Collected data
- - - -

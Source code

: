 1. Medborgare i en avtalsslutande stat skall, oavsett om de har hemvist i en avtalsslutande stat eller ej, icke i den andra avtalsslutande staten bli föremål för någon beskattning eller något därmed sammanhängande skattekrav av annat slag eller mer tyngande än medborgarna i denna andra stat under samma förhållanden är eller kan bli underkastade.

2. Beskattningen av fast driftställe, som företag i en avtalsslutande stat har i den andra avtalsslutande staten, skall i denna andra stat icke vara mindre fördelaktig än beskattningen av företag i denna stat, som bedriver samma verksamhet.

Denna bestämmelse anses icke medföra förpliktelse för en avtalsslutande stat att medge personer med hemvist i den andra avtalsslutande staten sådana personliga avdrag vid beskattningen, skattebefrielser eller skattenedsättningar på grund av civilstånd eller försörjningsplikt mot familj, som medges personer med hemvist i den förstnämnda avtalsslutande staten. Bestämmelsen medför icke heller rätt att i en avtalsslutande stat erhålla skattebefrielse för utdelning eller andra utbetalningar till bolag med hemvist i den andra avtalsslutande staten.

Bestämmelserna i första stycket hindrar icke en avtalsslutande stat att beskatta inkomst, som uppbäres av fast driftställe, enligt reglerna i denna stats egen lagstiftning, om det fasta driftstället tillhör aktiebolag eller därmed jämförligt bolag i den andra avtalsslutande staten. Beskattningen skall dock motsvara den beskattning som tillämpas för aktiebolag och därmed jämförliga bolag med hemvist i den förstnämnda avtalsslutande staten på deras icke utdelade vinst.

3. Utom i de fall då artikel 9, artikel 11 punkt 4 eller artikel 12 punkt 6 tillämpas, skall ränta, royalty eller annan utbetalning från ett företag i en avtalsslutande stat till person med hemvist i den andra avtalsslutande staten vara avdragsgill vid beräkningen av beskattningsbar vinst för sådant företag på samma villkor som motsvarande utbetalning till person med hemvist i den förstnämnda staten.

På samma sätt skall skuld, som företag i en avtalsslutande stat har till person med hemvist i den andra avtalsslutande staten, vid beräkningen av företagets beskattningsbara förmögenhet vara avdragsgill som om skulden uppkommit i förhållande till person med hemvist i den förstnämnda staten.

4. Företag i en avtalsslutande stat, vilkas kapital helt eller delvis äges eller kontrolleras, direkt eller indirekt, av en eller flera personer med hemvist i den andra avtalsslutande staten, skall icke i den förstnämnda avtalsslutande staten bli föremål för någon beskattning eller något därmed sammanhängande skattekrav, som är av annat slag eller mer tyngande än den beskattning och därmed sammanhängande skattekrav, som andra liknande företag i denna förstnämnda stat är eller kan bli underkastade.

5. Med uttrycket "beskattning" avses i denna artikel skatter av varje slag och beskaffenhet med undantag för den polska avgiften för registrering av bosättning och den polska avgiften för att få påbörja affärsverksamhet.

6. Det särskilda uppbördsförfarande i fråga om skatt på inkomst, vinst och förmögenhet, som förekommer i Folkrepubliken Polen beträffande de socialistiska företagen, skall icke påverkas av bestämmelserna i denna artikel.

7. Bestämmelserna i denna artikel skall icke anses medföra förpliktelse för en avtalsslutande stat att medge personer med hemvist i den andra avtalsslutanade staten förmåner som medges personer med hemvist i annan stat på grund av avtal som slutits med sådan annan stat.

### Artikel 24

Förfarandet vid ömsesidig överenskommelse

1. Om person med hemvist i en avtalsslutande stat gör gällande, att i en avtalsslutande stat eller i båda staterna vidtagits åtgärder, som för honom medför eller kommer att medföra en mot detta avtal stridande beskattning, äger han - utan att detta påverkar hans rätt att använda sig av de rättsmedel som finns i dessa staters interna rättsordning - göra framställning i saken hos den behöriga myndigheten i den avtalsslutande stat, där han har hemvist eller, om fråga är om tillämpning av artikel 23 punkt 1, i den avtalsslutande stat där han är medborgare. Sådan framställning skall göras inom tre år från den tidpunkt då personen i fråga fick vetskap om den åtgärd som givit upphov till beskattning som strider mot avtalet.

- - - -

[EXERCISE]:
An exact copy of the lines above between the line holding "Denna bestämmelse anses" and the line holding "Bestämmelserna i första", inclusive, is the whole answer.

[ANSWER SECTION]:
Denna bestämmelse anses icke medföra förpliktelse för en avtalsslutande stat att medge personer med hemvist i den andra avtalsslutande staten sådana personliga avdrag vid beskattningen, skattebefrielser eller skattenedsättningar på grund av civilstånd eller försörjningsplikt mot familj, som medges personer med hemvist i den förstnämnda avtalsslutande staten. Bestämmelsen medför icke heller rätt att i en avtalsslutande stat erhålla skattebefrielse för utdelning eller andra utbetalningar till bolag med hemvist i den andra avtalsslutande staten.

Bestämmelserna i första stycket hindrar icke en avtalsslutande stat att beskatta inkomst, som uppbäres av fast driftställe, enligt reglerna i denna stats egen lagstiftning, om det fasta driftstället tillhör aktiebolag eller därmed jämförligt bolag i den andra avtalsslutande staten. Beskattningen skall dock motsvara den beskattning som tillämpas för aktiebolag och därmed jämförliga bolag med hemvist i den förstnämnda avtalsslutande staten på deras icke utdelade vinst.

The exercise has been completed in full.